AITA for telling my sister the harsh truth and telling her to shut up about my children?

English is not my first language, so excuse me for any misspellings og grammar errors.

Me (30f) and my sister (28f) has never really had a good relationship. Most of that is due to our poor upbringing as children, which is a while other, long story.

Anyway, I'm currently 16 weeks pregnant after trying for almost 3 years. I have a 5 year old daughter as well. And just a couple of hours ago my sister called me and really stressed me out. The conversation went a little like this:

Sister: "Hi, just wanted to check, have you heard anything from CPS yet?"

Me: "No, why would I? Did something happen?"

Sister: "No not really, but I called them and informed them that you are pregnant with your second"

Me: "Why?"

Sister: "Beacuse you said you were not doing it"

Me: "Again, why? Of course I'm not calling everyone telling I'm pregnant, especially not someone I don't know"

Sister: " They have a right to know"

Me: "No, they do not. What the hell are you talking about?"

Sister: "They should know when to come and get your baby"

Me: "Excuse me, what?"

Sister: "They won't let you have 2 children, you need to pick one, if you don't pick then they will take both"

Me: "That is not how it works, in (our country) we can have 12 children without CPS coming and taking them away"

Sister: "No, it's beacuse of our childhood trauma that CPS takes the children, they took both mine when my youngest was born"

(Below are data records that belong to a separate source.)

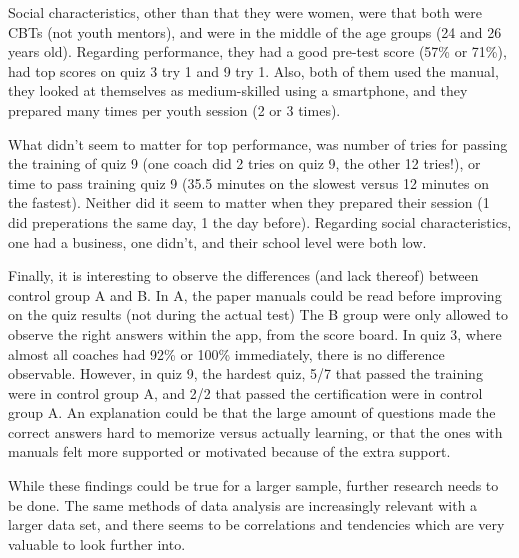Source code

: Social characteristics, other than that they were women, were that both were CBTs (not youth mentors), and were in the middle of the age groups (24 and 26 years old). Regarding performance, they had a good pre-test score (57\% or 71\%), had top scores on quiz 3 try 1 and 9 try 1. Also, both of them used the manual, they looked at themselves as medium-skilled using a smartphone, and they prepared many times per youth session (2 or 3 times).

What didn't seem to matter for top performance, was number of tries for passing the training of quiz 9 (one coach did 2 tries on quiz 9, the other 12 tries!), or time to pass training quiz 9 (35.5 minutes on the slowest versus 12 minutes on the fastest). Neither did it seem to matter when they prepared their session (1 did preperations the same day, 1 the day before). Regarding social characteristics, one had a business, one didn't, and their school level were both low.

Finally, it is interesting to observe the differences (and lack thereof) between control group A and B. In A, the paper manuals could be read before improving on the quiz results (not during the actual test) The B group were only allowed to observe the right answers within the app, from the score board. In quiz 3, where almost all coaches had 92\% or 100\% immediately, there is no difference observable. However, in quiz 9, the hardest quiz, 5/7 that passed the training were in control group A, and 2/2 that passed the certification were in control group A. An explanation could be that the large amount of questions made the correct answers hard to memorize versus actually learning, or that the ones with manuals felt more supported or motivated because of the extra support.

While these findings could be true for a larger sample, further research needs to be done. The same methods of data analysis are increasingly relevant with a larger data set, and there seems to be correlations and tendencies which are very valuable to look further into.
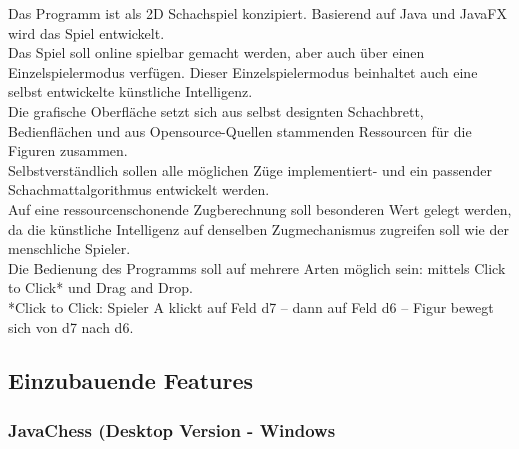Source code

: \documentclass[12pt,a4paper]{article}
\begin{document}
Das Programm ist als 2D Schachspiel konzipiert. Basierend auf Java und JavaFX wird das Spiel entwickelt. \\
Das Spiel soll online spielbar gemacht werden, aber auch über einen Einzelspielermodus verfügen. Dieser Einzelspielermodus beinhaltet auch eine selbst entwickelte künstliche Intelligenz. \\
Die grafische Oberfläche setzt sich aus selbst designten Schachbrett, Bedienflächen und aus Opensource-Quellen stammenden Ressourcen für die Figuren zusammen.\\
Selbstverständlich sollen alle möglichen Züge implementiert- und ein passender Schachmattalgorithmus entwickelt werden. \\
Auf eine ressourcenschonende Zugberechnung soll besonderen Wert gelegt werden, da die künstliche Intelligenz auf denselben Zugmechanismus zugreifen soll wie der menschliche Spieler. \\
Die Bedienung des Programms soll auf mehrere Arten möglich sein:  mittels Click to Click* und Drag and Drop.\\
*Click to Click: Spieler A klickt auf Feld d7 – dann auf Feld d6 – Figur bewegt sich von d7 nach d6.

\subsection{Einzubauende Features}

\subsubsection{JavaChess (Desktop Version - Windows}
\end{document}

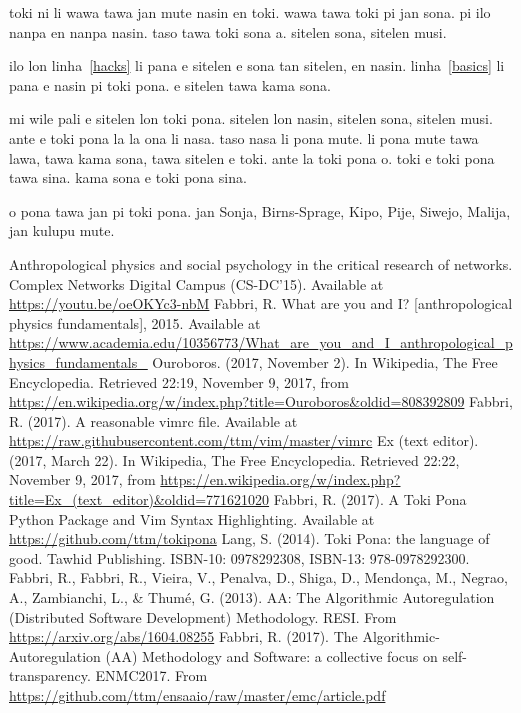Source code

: \documentclass{article}
\begin{document}
toki ni li wawa tawa jan mute nasin en toki.
wawa tawa toki pi jan sona.
pi ilo nanpa en nanpa nasin.
taso tawa toki sona a.
sitelen sona, sitelen musi.

ilo lon linha~\ref{hacks} li pana e sitelen
e sona tan sitelen,
en nasin.
linha~\ref{basics} li pana e nasin pi toki pona.
e sitelen tawa kama sona.

mi wile pali e sitelen lon toki pona.
sitelen lon nasin, sitelen sona,
sitelen musi.
ante e toki pona la
la ona li nasa.
taso nasa li pona mute.
li pona mute tawa lawa,
tawa kama sona, tawa sitelen e toki.
ante la toki pona o.
toki e toki pona tawa sina.
kama sona e toki pona sina.

o pona tawa jan pi toki pona.
jan Sonja, Birns-Sprage, Kipo, Pije,
Siwejo, Malija, jan kulupu mute.

\begin{thebibliography}{99}
\fontsize{11}{0}\selectfont
{}
	Anthropological physics and social psychology in the critical research of networks. Complex Networks Digital Campus (CS-DC'15).
	Available at \url{https://youtu.be/oeOKYc3-nbM}
	Fabbri, R. What are you and I? [anthropological physics fundamentals], 2015. Available at \url{https://www.academia.edu/10356773/What_are_you_and_I_anthropological_physics_fundamentals_}
  Ouroboros. (2017, November 2). In Wikipedia, The Free Encyclopedia. Retrieved 22:19, November 9, 2017, from \url{https://en.wikipedia.org/w/index.php?title=Ouroboros&oldid=808392809}
	Fabbri, R. (2017). A reasonable vimrc file. Available at \url{https://raw.githubusercontent.com/ttm/vim/master/vimrc} 
  Ex (text editor). (2017, March 22). In Wikipedia, The Free Encyclopedia. Retrieved 22:22, November 9, 2017, from \url{https://en.wikipedia.org/w/index.php?title=Ex_(text_editor)&oldid=771621020}
	Fabbri, R. (2017). A Toki Pona Python Package and Vim Syntax Highlighting. Available at \url{https://github.com/ttm/tokipona} 
	Lang, S. (2014). Toki Pona: the language of good. Tawhid Publishing.
    ISBN-10: 0978292308, ISBN-13: 978-0978292300.
	Fabbri, R., Fabbri, R., Vieira, V., Penalva, D., Shiga, D., Mendonça, M., Negrao, A., Zambianchi, L., \& Thumé, G. (2013). AA: The Algorithmic Autoregulation (Distributed Software Development) Methodology. RESI. From \url{https://arxiv.org/abs/1604.08255}
	Fabbri, R. (2017).
The Algorithmic-Autoregulation (AA) Methodology and Software:
a collective focus on self-transparency. ENMC2017. From \url{https://github.com/ttm/ensaaio/raw/master/emc/article.pdf} 

\end{thebibliography}
\end{document}
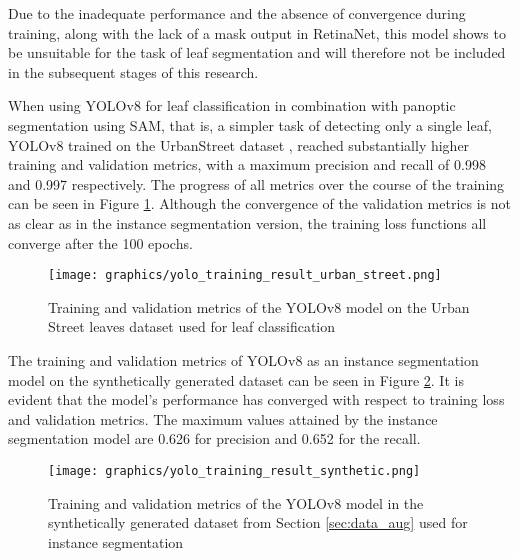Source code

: \documentclass[draft,final]{vutinfth} %
\begin{document}
\begin{appendix}
Due to the inadequate performance and the absence of convergence during training, along with the lack of a mask output in RetinaNet, this model shows to be unsuitable for the task of leaf segmentation and will therefore not be included in the subsequent stages of this research.

When using YOLOv8 for leaf classification in combination with panoptic segmentation using SAM, that is, a simpler task of detecting only a single leaf, YOLOv8 trained on the UrbanStreet dataset \cite{yang_urban_2023}, reached substantially higher training and validation metrics, with a maximum precision and recall of 0.998 and 0.997 respectively. The progress of all metrics over the course of the training can be seen in Figure \ref{fig:yolo_training_metrics_us}. Although the convergence of the validation metrics is not as clear as in the instance segmentation version, the training loss functions all converge after the 100 epochs.

\begin{figure}
    \centering
    \texttt{[image: graphics/yolo\_training\_result\_urban\_street.png]}
    \caption{Training and validation metrics of the YOLOv8 model on the Urban Street leaves dataset \cite{yang_urban_2023} used for leaf classification}
    \label{fig:yolo_training_metrics_us}
\end{figure}

The training and validation metrics of YOLOv8 as an instance segmentation model on the synthetically generated dataset can be seen in Figure \ref{fig:yolo_training_metrics_synthetic}. It is evident that the model's performance has converged with respect to training loss and validation metrics. The maximum values attained by the instance segmentation model are 0.626 for precision and 0.652 for the recall.

\begin{figure}
    \centering
    \texttt{[image: graphics/yolo\_training\_result\_synthetic.png]}
    \caption{Training and validation metrics of the YOLOv8 model in the synthetically generated dataset from Section \ref{sec:data_aug} used for instance segmentation}
    \label{fig:yolo_training_metrics_synthetic}
\end{figure}


\end{appendix}
\end{document}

Me: "They took your children because you were abusing them. When your youngest was 3 weeks old you broke her shoulder and 2 of her ribs because you got angry at her for crying. I don't abuse my children so CPS won't care how many children I have"

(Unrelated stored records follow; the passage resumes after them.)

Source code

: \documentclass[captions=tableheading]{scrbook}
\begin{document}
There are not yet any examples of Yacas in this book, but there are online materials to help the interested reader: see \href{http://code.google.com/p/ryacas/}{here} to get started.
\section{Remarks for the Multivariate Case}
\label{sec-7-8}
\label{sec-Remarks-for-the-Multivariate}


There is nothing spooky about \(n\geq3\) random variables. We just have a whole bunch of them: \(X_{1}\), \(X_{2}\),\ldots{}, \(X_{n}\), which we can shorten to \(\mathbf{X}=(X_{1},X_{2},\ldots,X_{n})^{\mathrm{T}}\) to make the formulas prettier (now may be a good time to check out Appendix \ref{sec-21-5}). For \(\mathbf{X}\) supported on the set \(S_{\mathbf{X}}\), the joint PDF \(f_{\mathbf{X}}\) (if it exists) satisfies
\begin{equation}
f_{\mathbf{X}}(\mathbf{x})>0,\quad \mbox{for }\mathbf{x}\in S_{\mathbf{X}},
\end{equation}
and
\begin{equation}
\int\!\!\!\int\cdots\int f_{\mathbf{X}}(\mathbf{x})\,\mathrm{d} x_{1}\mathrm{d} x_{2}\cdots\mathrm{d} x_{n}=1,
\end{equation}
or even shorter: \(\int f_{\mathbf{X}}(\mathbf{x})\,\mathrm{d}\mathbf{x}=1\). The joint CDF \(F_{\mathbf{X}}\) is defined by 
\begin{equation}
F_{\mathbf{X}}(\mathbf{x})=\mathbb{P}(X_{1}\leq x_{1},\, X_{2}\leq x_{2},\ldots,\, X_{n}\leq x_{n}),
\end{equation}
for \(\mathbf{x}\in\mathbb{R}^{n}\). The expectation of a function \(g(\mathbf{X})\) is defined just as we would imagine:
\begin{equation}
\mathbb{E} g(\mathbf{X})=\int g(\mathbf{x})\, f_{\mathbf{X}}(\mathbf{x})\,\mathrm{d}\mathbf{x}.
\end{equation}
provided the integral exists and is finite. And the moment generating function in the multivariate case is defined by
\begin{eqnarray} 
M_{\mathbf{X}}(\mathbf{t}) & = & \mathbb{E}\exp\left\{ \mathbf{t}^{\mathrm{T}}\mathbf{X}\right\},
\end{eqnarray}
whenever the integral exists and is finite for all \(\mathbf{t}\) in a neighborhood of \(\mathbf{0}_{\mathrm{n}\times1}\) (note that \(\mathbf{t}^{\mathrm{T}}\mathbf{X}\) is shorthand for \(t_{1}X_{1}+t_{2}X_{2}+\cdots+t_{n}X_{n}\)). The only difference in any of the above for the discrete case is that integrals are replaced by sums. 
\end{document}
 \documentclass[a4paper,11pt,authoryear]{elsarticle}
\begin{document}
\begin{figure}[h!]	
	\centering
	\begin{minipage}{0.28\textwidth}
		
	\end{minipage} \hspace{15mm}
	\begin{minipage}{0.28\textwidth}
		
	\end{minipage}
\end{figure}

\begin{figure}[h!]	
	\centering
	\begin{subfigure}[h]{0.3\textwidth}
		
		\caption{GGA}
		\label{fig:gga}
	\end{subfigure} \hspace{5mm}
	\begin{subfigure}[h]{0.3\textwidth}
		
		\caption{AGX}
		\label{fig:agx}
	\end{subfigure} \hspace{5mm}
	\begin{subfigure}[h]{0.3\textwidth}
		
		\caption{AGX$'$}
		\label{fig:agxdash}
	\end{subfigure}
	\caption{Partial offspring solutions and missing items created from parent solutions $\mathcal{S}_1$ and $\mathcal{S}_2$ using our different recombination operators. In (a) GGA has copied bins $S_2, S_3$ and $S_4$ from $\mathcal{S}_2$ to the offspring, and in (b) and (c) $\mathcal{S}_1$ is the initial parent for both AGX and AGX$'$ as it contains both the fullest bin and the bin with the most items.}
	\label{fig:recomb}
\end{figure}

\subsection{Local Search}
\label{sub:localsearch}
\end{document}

Sister: "That is not why they took them, they took them because they didn't like the fact that I was abused as a child. And you were even more abused as a child so they will take your children away"

Me: "Yes, I was more abused, but I worked through that abuse and make sure that any children in my care do not get abused in any way. You on the other hand, you can't control your anger and you hurt your children, that is why CPS took them, so shut the f*** up about my children and my life"

Then I hung up. She's been texting me calling me an AH for bringing up her abuse towards her children, trying to tell me that she had every right to since it is her children and she is convinced that CPS will take my baby once it is born. I know they won't. I'm not worried about that. She's been telling everyone that I attacked her and makes her want to unalive herself. Now, I feel like I went a little overboard with my answer back to her and feel a little guilty.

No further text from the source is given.